Smith: Yes. At least in my experience, it’s very rare once they habituate, once that’s occurred, it just doesn’t come back and it continues to get lower. Since I’ve been here, the patients see continuous improvement. One of the good things about our treatment is it tends to be quicker. In this particular study, it’s two weeks and we have another program that’s three weeks. Treatment is relatively quickly and it’s extremely effective.
How it does affect your life like throughout your life if you don’t get it treated?
Smith: Remember, anxieties that aren’t treated tend to grow. All of us get a little nervous, for example, when we get on an airplane. tHE clinical difference is if something causes you so much distress, you have a panic attack. That’s when it approaches this clinical strength. What we’re really talking about is the more severe symptoms and they tend to migrate. Yes, you may not hear a breathing machine all that often, hopefully, but you might be reluctant to seek medical treatment because you’re so concerned about going back to the hospital. Another factor might be other noises might take the place of that in your mind. Those things tend to migrate and they tend to get bigger as time goes on. Unfortunately, if it’s treated successfully, symptoms clear up pretty significantly and we see a lot of positive change if it’s not treated. Often, those symptoms can get worse and patienta learn how to deal with them.
Can you walk me through a couple of the sounds that you would use?
Smith: Sirens, the sound of a rescue ambulance. That is something that is very common with trauma, especially if there’s hospitalization where they were transported and things like that.
What would the person’s see with the VR on?

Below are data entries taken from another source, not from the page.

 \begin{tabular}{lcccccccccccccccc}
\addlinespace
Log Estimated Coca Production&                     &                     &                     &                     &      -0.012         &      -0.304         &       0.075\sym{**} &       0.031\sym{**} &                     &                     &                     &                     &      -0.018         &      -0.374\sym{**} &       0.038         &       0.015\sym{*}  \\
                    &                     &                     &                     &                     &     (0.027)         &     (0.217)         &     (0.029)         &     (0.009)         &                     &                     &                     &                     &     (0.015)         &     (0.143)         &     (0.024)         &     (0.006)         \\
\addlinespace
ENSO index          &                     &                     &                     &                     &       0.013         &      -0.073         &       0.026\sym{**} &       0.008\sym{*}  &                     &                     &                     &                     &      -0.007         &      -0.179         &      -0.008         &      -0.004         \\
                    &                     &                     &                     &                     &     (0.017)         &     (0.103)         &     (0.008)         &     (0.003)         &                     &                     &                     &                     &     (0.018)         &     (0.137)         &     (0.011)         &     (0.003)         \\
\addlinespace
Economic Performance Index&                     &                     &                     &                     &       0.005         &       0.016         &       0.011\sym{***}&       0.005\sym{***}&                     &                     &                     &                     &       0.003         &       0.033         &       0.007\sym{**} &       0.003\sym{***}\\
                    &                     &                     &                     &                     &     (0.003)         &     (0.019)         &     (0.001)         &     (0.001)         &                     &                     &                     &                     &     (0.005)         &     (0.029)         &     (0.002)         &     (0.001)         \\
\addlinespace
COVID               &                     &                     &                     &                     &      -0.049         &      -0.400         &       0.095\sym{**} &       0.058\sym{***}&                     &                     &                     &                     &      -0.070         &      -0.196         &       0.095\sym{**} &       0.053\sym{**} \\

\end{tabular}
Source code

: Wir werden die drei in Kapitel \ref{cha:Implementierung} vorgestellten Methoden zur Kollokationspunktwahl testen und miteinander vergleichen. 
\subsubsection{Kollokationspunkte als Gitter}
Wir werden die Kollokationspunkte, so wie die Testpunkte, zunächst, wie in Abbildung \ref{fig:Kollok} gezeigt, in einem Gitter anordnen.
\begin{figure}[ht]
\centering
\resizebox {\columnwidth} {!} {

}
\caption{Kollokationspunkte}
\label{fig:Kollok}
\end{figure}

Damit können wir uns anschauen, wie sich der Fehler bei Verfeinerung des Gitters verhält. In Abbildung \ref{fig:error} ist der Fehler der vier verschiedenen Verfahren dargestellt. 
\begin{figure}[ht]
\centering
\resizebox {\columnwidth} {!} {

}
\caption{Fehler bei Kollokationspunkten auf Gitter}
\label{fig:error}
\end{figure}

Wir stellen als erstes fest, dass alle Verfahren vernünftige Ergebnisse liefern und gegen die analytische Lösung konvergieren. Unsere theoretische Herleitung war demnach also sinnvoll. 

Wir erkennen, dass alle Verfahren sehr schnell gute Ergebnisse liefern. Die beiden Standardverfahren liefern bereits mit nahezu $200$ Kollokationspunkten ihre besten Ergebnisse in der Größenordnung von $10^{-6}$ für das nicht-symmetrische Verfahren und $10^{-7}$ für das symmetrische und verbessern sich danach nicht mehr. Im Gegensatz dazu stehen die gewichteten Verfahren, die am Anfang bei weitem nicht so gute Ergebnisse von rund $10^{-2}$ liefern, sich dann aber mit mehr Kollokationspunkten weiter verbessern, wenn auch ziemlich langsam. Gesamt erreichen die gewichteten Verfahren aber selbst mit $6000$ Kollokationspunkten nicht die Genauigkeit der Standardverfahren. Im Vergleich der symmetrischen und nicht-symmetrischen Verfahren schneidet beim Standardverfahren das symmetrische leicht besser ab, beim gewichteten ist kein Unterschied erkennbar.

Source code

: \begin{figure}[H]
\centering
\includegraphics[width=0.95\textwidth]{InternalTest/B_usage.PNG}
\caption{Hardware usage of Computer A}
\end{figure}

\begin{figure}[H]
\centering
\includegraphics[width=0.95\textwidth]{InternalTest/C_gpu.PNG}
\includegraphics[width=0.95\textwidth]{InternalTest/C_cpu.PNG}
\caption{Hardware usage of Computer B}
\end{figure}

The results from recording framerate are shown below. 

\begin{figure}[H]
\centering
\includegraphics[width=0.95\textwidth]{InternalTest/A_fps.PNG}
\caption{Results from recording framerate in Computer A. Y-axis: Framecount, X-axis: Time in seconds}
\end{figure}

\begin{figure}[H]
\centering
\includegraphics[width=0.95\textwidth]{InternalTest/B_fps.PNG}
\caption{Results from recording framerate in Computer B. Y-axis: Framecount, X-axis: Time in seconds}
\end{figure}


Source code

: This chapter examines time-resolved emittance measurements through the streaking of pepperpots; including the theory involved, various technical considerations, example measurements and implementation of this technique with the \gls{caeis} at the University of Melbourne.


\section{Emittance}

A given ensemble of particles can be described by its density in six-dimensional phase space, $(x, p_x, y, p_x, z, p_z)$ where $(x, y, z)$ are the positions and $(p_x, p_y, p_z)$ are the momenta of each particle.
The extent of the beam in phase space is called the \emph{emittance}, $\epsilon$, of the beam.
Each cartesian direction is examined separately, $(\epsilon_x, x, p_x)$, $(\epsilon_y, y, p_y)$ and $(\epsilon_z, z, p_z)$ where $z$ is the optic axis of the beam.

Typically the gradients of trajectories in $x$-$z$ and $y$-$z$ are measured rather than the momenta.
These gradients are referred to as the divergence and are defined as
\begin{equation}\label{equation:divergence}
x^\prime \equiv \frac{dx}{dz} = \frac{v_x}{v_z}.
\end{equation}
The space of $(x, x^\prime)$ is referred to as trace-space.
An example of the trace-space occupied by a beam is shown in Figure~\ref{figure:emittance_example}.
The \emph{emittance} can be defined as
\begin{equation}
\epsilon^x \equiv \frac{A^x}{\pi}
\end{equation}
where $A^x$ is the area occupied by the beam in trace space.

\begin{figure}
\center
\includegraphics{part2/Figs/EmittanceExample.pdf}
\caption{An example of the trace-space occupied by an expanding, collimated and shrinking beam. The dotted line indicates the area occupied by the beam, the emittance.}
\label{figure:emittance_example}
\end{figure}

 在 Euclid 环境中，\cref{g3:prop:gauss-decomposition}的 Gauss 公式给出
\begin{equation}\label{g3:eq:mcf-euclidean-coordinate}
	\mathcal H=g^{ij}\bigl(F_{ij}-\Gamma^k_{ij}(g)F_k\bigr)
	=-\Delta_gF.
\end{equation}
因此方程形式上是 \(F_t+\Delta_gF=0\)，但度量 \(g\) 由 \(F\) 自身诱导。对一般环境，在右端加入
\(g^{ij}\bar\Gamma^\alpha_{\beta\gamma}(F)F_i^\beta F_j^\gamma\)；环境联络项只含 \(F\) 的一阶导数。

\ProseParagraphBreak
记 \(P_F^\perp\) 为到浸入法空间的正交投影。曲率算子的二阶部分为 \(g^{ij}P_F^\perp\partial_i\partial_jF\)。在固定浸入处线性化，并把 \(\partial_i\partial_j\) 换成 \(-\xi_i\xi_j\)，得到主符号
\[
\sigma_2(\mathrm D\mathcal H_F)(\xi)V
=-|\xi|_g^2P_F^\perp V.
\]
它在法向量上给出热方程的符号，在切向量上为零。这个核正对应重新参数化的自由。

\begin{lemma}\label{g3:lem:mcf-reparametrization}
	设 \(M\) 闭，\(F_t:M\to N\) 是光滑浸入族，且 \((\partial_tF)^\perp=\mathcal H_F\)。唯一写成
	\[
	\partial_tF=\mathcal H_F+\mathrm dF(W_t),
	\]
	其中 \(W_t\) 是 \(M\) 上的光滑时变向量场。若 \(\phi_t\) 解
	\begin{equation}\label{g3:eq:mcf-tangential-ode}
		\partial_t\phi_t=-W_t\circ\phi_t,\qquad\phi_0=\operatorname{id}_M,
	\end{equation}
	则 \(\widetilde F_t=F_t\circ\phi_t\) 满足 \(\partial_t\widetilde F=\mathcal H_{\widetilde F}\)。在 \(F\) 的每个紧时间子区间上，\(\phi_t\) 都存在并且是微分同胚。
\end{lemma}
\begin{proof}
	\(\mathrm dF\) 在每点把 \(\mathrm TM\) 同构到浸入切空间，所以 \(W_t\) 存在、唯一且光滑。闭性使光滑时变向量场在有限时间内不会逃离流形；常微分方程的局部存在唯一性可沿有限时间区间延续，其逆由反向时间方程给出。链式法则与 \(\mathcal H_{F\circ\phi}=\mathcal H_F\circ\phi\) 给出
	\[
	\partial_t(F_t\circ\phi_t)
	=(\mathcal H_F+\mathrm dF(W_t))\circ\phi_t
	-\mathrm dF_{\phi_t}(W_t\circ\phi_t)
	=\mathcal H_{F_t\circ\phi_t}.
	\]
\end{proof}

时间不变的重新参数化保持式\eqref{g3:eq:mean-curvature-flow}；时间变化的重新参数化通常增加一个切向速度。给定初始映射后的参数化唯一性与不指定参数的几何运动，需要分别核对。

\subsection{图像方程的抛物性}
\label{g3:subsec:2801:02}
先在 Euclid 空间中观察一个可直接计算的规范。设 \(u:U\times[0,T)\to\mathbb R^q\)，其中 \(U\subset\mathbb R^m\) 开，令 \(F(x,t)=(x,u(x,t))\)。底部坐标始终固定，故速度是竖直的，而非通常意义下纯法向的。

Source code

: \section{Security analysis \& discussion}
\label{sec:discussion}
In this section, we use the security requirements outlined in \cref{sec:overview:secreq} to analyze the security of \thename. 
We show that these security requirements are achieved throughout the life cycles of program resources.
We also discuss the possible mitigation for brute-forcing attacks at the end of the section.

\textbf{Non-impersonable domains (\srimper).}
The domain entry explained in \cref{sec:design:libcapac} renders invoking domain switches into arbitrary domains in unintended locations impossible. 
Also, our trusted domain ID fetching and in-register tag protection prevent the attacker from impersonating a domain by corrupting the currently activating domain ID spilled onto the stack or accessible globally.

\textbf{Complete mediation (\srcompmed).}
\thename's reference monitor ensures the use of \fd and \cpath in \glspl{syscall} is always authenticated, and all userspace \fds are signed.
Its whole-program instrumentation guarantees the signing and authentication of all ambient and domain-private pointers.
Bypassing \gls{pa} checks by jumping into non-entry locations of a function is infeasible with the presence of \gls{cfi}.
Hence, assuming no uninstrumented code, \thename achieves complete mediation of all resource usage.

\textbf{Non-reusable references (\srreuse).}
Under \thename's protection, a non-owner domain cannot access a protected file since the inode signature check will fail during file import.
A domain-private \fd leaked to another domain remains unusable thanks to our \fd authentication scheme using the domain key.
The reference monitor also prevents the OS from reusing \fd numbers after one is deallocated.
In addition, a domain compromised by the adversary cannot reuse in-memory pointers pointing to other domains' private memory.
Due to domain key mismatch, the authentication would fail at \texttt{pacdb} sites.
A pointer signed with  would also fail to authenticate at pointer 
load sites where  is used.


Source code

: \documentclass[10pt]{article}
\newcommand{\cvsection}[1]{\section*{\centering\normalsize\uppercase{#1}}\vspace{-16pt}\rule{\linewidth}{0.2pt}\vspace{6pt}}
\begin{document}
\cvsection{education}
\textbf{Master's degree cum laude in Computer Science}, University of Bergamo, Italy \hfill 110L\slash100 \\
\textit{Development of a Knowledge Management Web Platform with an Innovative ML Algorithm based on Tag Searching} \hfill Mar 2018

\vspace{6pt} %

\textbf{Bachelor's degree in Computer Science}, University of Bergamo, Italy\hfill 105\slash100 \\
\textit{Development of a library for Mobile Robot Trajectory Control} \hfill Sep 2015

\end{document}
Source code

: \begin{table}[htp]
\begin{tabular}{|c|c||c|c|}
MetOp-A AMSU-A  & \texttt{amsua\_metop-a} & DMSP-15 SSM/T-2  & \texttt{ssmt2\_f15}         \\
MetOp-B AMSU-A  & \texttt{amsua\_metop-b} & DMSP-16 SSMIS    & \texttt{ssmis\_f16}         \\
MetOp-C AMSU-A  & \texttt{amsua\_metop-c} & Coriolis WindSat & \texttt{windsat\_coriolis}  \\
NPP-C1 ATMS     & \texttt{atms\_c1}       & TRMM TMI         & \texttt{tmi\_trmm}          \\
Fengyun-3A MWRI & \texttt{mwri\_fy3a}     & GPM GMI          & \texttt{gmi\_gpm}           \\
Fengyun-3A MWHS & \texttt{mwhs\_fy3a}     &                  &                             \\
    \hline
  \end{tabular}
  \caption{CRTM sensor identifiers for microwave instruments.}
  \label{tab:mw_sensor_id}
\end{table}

Smith: So for this study, the patient would actually wear this VR. For this study, they would read where the VR headset, or put this over their head and see this in an immersive manner. With this, they can actually turn their head and it will move with them. They can look around and explore their environment a little bit. Again, this scenario would be as individualized to that particular patient as possible. This is one that we would use. Then we would try to tailor it. Often, for example seeing this machine can cause some distressing the nurse and things like that.